▸ **EXERCISE BRIEF**
Your answer should hold all lines of the entries that include the word "pueblo".

Saved data entries:
══════════════════════════════

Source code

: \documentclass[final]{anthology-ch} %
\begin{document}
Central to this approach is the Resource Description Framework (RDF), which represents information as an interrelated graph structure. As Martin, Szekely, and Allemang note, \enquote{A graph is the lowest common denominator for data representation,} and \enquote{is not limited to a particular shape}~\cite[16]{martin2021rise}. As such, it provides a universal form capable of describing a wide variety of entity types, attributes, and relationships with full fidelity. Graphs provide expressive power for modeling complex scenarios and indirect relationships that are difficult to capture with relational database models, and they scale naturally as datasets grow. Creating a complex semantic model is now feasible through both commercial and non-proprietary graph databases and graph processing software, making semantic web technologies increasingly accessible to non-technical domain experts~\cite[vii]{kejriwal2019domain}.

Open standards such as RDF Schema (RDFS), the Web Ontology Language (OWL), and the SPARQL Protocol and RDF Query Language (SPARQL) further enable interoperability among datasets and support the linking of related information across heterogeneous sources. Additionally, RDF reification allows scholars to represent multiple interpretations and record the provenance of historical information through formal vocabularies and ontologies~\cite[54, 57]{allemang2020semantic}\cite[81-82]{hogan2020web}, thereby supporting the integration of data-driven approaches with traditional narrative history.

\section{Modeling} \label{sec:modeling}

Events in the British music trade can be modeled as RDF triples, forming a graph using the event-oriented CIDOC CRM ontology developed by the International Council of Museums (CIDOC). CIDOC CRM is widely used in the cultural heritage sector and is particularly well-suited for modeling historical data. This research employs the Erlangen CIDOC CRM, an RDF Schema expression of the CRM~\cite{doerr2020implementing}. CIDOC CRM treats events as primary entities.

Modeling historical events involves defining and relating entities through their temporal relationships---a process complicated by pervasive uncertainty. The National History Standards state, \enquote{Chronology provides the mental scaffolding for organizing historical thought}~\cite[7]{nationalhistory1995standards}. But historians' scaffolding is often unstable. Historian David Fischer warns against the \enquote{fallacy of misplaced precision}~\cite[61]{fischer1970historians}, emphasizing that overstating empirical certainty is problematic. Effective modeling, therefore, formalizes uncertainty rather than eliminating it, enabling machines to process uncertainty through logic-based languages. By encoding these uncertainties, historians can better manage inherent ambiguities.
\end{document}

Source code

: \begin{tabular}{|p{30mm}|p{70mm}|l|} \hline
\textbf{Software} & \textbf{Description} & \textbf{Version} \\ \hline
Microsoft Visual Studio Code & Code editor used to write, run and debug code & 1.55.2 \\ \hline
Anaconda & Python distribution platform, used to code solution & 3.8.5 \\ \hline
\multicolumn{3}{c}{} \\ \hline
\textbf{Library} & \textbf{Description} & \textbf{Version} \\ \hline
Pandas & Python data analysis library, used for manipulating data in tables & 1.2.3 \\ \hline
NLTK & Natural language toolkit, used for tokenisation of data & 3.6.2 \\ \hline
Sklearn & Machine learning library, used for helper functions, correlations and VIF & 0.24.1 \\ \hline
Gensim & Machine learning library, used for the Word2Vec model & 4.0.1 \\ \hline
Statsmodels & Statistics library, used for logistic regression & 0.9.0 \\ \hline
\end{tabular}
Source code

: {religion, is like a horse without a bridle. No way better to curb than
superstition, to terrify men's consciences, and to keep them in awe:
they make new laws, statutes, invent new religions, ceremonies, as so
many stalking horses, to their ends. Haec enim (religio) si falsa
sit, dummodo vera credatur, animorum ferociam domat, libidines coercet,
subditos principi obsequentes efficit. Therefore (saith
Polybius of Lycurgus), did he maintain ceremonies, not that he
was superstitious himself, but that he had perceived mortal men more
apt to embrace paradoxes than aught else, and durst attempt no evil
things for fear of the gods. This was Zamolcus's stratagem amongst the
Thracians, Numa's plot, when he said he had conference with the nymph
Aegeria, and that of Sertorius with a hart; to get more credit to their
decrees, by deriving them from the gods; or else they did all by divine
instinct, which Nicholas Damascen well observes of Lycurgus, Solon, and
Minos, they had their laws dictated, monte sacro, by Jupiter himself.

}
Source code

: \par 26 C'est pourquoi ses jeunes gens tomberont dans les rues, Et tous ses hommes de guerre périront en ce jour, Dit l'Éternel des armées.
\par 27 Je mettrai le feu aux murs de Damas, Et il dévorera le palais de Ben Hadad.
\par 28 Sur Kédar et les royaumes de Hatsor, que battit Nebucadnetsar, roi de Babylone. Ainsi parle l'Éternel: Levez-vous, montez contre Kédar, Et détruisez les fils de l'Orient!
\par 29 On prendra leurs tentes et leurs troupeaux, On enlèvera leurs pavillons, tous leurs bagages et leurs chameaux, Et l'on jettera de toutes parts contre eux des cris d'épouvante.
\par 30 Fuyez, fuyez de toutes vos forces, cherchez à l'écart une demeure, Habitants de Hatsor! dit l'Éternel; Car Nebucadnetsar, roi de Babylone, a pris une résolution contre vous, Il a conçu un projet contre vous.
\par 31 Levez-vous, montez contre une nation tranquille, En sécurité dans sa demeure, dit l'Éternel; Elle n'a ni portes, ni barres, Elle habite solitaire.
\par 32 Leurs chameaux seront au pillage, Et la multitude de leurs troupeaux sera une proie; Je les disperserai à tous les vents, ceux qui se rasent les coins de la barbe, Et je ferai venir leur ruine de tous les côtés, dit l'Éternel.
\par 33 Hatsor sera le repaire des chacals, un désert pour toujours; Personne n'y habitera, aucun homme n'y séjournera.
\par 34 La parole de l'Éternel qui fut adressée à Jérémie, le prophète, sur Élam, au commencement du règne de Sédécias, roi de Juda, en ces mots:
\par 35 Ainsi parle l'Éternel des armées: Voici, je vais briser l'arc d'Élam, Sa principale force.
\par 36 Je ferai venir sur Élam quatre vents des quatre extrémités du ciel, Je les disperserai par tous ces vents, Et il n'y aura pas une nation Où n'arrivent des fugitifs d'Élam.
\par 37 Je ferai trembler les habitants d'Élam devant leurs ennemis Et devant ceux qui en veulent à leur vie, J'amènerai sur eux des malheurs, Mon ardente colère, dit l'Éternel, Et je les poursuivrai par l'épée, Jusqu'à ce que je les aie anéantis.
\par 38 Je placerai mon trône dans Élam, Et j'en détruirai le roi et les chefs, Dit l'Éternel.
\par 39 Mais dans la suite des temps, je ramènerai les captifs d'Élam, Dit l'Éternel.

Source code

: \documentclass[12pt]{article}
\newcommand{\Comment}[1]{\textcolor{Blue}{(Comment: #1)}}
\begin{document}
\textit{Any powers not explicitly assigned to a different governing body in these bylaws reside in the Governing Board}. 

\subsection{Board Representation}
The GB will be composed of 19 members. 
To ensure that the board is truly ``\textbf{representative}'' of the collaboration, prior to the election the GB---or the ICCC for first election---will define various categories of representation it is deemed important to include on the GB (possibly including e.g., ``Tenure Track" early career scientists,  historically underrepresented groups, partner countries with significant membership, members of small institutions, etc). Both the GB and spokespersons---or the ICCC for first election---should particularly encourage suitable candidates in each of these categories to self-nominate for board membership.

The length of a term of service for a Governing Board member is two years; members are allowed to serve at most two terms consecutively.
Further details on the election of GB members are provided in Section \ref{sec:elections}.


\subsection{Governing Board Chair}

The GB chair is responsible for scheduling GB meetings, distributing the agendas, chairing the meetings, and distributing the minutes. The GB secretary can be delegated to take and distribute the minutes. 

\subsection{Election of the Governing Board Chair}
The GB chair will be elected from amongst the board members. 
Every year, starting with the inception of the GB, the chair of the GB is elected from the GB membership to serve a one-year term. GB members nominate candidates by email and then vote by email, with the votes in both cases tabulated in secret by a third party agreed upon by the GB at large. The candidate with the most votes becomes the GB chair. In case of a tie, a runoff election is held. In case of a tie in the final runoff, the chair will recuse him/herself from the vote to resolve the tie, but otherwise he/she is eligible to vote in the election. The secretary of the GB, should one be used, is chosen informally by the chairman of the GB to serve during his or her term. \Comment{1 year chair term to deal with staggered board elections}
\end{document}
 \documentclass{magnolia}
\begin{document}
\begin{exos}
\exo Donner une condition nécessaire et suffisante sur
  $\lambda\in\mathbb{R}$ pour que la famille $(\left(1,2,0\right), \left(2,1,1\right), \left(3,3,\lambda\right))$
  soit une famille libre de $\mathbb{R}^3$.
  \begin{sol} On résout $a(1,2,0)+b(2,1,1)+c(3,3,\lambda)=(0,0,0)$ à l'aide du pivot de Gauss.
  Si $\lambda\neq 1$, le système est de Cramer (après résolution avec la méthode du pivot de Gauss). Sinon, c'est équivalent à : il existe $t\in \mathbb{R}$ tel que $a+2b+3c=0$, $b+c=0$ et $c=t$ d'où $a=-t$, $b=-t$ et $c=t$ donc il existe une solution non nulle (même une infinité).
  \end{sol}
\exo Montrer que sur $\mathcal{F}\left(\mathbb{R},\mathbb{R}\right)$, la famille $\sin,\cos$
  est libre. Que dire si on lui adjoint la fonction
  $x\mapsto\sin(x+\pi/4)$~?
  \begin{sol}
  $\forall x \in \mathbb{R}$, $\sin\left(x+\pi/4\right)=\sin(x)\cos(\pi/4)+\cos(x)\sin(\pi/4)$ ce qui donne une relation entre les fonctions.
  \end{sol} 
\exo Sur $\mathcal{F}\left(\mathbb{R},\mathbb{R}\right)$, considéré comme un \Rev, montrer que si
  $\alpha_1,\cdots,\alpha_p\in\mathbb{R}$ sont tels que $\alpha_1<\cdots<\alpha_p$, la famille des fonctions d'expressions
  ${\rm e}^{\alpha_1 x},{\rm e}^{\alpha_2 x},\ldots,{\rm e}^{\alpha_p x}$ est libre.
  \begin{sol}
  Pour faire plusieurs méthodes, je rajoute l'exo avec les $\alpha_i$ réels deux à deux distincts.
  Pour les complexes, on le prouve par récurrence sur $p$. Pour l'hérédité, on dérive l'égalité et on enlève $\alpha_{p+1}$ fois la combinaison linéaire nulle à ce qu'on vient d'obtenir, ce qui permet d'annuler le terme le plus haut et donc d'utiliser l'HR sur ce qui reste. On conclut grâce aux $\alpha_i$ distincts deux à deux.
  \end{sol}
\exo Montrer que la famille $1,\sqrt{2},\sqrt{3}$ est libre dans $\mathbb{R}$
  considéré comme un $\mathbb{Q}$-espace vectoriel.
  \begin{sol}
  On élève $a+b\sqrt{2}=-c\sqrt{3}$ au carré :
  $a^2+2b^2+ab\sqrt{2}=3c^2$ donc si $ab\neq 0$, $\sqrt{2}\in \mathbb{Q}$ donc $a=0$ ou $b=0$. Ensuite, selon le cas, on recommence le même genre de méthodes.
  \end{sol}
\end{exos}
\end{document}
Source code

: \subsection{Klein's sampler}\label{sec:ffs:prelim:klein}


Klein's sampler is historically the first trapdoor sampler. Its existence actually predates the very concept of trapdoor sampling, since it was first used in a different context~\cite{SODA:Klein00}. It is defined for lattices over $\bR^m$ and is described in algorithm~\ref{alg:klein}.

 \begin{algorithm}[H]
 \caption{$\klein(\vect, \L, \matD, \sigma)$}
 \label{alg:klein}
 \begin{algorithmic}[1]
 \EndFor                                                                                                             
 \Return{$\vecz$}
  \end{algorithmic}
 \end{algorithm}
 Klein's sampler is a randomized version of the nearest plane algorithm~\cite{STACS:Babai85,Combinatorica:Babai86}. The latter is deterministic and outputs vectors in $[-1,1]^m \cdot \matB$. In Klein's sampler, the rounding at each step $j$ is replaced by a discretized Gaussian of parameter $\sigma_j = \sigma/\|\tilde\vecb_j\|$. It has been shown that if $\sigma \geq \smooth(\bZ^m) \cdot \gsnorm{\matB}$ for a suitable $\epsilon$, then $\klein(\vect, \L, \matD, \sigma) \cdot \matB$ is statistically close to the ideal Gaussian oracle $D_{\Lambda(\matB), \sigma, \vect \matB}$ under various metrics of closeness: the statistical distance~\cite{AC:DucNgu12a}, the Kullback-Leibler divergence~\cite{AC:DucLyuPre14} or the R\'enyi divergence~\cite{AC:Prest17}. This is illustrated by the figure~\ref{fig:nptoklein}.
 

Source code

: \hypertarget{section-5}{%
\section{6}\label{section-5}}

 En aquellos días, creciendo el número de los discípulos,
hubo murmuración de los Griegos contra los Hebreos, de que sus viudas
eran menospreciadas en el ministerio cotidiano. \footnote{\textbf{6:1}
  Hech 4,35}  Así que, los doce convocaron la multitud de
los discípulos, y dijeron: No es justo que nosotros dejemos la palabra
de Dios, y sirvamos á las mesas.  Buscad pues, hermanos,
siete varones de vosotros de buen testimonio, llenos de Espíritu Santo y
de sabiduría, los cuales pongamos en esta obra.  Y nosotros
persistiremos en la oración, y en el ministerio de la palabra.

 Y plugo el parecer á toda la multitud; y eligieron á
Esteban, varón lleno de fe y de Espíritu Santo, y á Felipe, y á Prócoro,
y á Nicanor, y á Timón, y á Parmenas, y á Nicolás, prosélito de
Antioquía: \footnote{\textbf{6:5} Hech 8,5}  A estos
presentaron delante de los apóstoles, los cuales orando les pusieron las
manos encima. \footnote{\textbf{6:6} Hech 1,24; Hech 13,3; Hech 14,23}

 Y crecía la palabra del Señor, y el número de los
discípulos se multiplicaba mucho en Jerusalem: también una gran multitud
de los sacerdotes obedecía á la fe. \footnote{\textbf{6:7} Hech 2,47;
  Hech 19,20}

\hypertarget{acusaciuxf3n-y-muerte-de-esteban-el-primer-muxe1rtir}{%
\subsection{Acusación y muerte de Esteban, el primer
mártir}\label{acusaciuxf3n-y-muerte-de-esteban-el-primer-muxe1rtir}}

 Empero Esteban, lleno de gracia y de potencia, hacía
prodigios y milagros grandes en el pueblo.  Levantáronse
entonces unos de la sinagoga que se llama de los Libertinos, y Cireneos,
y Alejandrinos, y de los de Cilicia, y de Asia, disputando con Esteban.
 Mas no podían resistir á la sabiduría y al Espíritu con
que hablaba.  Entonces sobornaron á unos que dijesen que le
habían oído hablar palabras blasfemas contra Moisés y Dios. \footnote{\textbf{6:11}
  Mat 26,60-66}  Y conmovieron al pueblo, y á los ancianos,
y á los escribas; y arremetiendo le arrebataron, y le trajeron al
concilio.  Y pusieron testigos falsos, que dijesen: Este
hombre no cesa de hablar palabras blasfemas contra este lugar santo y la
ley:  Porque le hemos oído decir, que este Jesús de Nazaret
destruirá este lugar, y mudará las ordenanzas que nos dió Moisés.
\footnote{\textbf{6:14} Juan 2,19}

══════════════════════════════

▸ **ANSWER SECTION**
prodigios y milagros grandes en el pueblo.  Levantáronse
  Mat 26,60-66}  Y conmovieron al pueblo, y á los ancianos,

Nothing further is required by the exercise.